Single Sisters Speak Out

The Modern Life of the Single Sister

An Institution Deferred July 21, 2009

Filed under: Single Sisters On... — cuzzo @ 11:47 pm

In case you were not aware, aside from rainbows, sunshine, lollipops, and love, it takes money to raise a child. Family Court is where you can make a deadbeat (or proposed deadbeat) cut the check…legally, of course (there are other ways that may involve Uncle Tony and a series of beatdowns but we’re not that kinda crowd now, are we?).  And as with any governmental system, there are it’s abusers which make it lame and hard for those that really need the help.

A woman needs to do what’s necessary to at least try to ensure that both parties are taking care of their responsibilities. Some men (whether or not physically remaining in the child’s life) voluntarily give child support whether it be a stipend or providing on an as needed basis. Some men have their good intentions, coulda, shoulda woulda stories but never come through.  Coulda, shoulda, woulda, doesn’t make for a steady cash flow. Imagine if your job started saying uh, “I will gladly pay you Tuesday, for a hamburger today?” Aw, hells no. Unacceptable.

Some woman are immediately in the court, asking for everything except he kitchen sink, plus custody. Woah, Nelly! You should at least make an attempt to have an agreement before going to court of the way things need to be in order to support the child. And, when you’ve exhausted time, breath, and energy for money (ie. he’s not coming through at all or consistently), take his butt to court. When you make enough money, some men feel like, you’re cool, you got this…no fool, you gonna have this too. It’s the princibalities of it all.

All in all, child support is a good thing 🙂

What do you think of child support? Good, bad, evil and unnecessary? Yay – too many deadbeats? Nay – too many golddiggers? Circumstances…stories…you giving? You receiving?

I receive and have the “coulda, shoulda, woulda” negro to thank for that. My bottom line was do what you say you are going to do and we don’t have to go there. So, guess what happened? There we were…and we’re going back.

There’s a simple law/rule/creed the U.S government has placed on passports for children:

1) To leave the country, a child must have a passport, no matter the age – 1 day old and up.
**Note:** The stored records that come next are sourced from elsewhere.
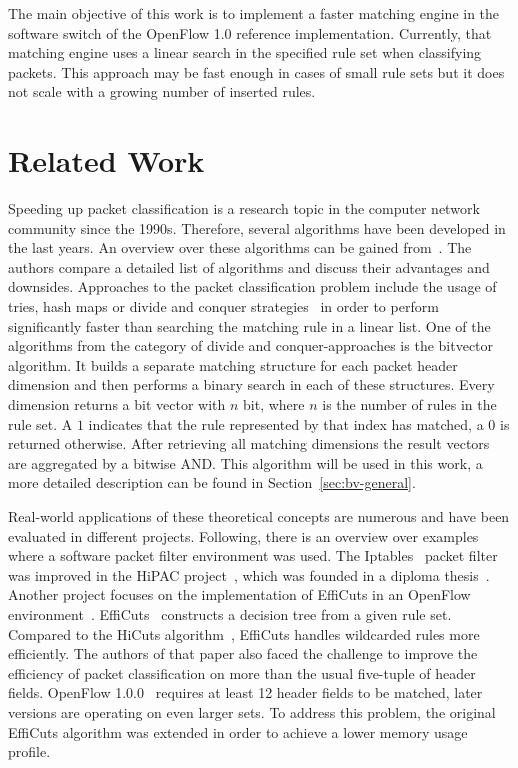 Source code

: \documentclass[a4paper,
		12pt,
		parskip=full,
		titlepage
		]{scrartcl}
\begin{document}
The main objective of this work is to implement a faster matching engine in the software switch of the OpenFlow 1.0 reference implementation.
Currently, that matching engine uses a linear search in the specified rule set when classifying packets.
This approach may be fast enough in cases of small rule sets but it does not scale
with a growing number of inserted rules.

\section{Related Work}
Speeding up packet classification is a research topic in the computer network community since the 1990s.
Therefore, several algorithms have been developed in the last years.
An overview over these algorithms can be gained from~\cite{algorithms_survey}.
The authors compare a detailed list of algorithms and discuss their advantages and downsides.
Approaches to the packet classification problem include the usage of tries, 
hash maps or divide and conquer strategies~\cite{hicuts, efficuts} in order to perform significantly 
faster than searching the matching rule in a linear list.
One of the algorithms from the category of divide and conquer-approaches is the bitvector~\cite{bv} algorithm.
It builds a separate matching structure for each packet header dimension and 
then performs a binary search in each of these structures.
Every dimension returns a bit vector with $n$ bit, where $n$ is the number of rules in the rule set.
A $1$ indicates that the rule represented by that index has matched, a $0$ is returned otherwise.
After retrieving all matching dimensions the result vectors are aggregated by a bitwise AND.
This algorithm will be used in this work, a more detailed description can be found in Section~\ref{sec:bv-general}.

Real-world applications of these theoretical concepts are numerous and have been evaluated in different projects.
Following, there is an overview over examples where a software packet filter environment was used.
The Iptables~\cite{iptables} packet filter was improved in the HiPAC project~\cite{hipac}, 
which was founded in a diploma thesis~\cite{heinzhigh}. %
Another project focuses on the implementation of EffiCuts in an OpenFlow environment~\cite{stimpfling2013optimal}.
EffiCuts~\cite{efficuts} constructs a decision tree from a given rule set.
Compared to the HiCuts algorithm~\cite{hicuts}, EffiCuts handles wildcarded rules more efficiently.
The authors of that paper also faced the challenge to improve the efficiency 
of packet classification on more than the usual five-tuple of header fields.
OpenFlow 1.0.0~\cite{openflow_spec10} requires at least 12 header fields to be matched, later versions are operating on even larger sets.
To address this problem, the original EffiCuts algorithm was extended in order to achieve a lower memory usage profile.
\end{document}
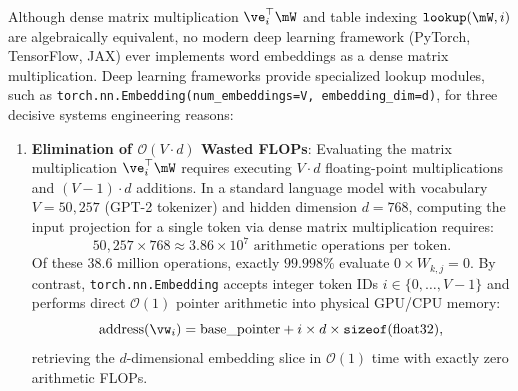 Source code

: \documentclass[../../main.tex]{subfiles}
\begin{document}
Although dense matrix multiplication $\ve_i^\top \mW$ and table indexing $\text{\texttt{lookup}}(\mW, i)$ are algebraically equivalent, no modern deep learning framework (PyTorch, TensorFlow, JAX) ever implements word embeddings as a dense matrix multiplication. Deep learning frameworks provide specialized lookup modules, such as \texttt{torch.nn.Embedding(num\_embeddings=V, embedding\_dim=d)}, for three decisive systems engineering reasons:

\begin{enumerate}
    \item \textbf{Elimination of $\mathcal{O}(V \cdot d)$ Wasted FLOPs}:
    Evaluating the matrix multiplication $\ve_i^\top \mW$ requires executing $V \cdot d$ floating-point multiplications and $(V-1) \cdot d$ additions. In a standard language model with vocabulary $V = 50{,}257$ (GPT-2 tokenizer) and hidden dimension $d = 768$, computing the input projection for a single token via dense matrix multiplication requires:
    \begin{equation}
    \label{eq:flops_wasted}
    50{,}257 \times 768 \approx 3.86 \times 10^7 \text{ arithmetic operations per token}.
    \end{equation}
    Of these $38.6$ million operations, exactly $99.998\%$ evaluate $0 \times W_{k, j} = 0$. By contrast, \texttt{torch.nn.Embedding} accepts integer token IDs $i \in \{0, \dots, V-1\}$ and performs direct $\mathcal{O}(1)$ pointer arithmetic into physical GPU/CPU memory:
    \begin{equation}
    \label{eq:pointer_arithmetic}
    \text{address}(\vw_i) = \text{base\_pointer} + i \times d \times \text{\texttt{sizeof}}(\text{float32}),
    \end{equation}
    retrieving the $d$-dimensional embedding slice in $\mathcal{O}(1)$ time with exactly zero arithmetic FLOPs.


\end{enumerate}
\end{document}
2) Both parents must sign off on this.

Their options are a) both parents show up to the office together to submit the application b) an addendum for the absent parent must be signed and notarized giving the permission to the other parent to obtain the passport c) a parent has sole custody and doesn’t need the other parent to sign anything. *This was put in place so that it wouldn’t be easy for one parent to just up and take the child to another country and say sayonara.* (and to FORCE communication between two people that would otherwise not be speaking…hmph) Trying to do it without the addendum (even though they do have an area where you are supposed to explain why you can’t obtain the other parents signature) is fruitless. They want you to “exhaust all efforts” to obtain the signature and prove it. How the heck do you prove that you’ve called, text, sent letters, smoke signals…and each time, got the okey doke or no response? And, cannot locate, doesn’t work either. Which then forces you to GO THERE (which is where we have to go because guess what? One year and half later and still no OK on a piece of paper) – sole custody. Sole custody is nothing to wince at however, because you wouldn’t want someone that hasn’t been in your child’s life to then in 10 years come back and try to take over. It’s to protect the child.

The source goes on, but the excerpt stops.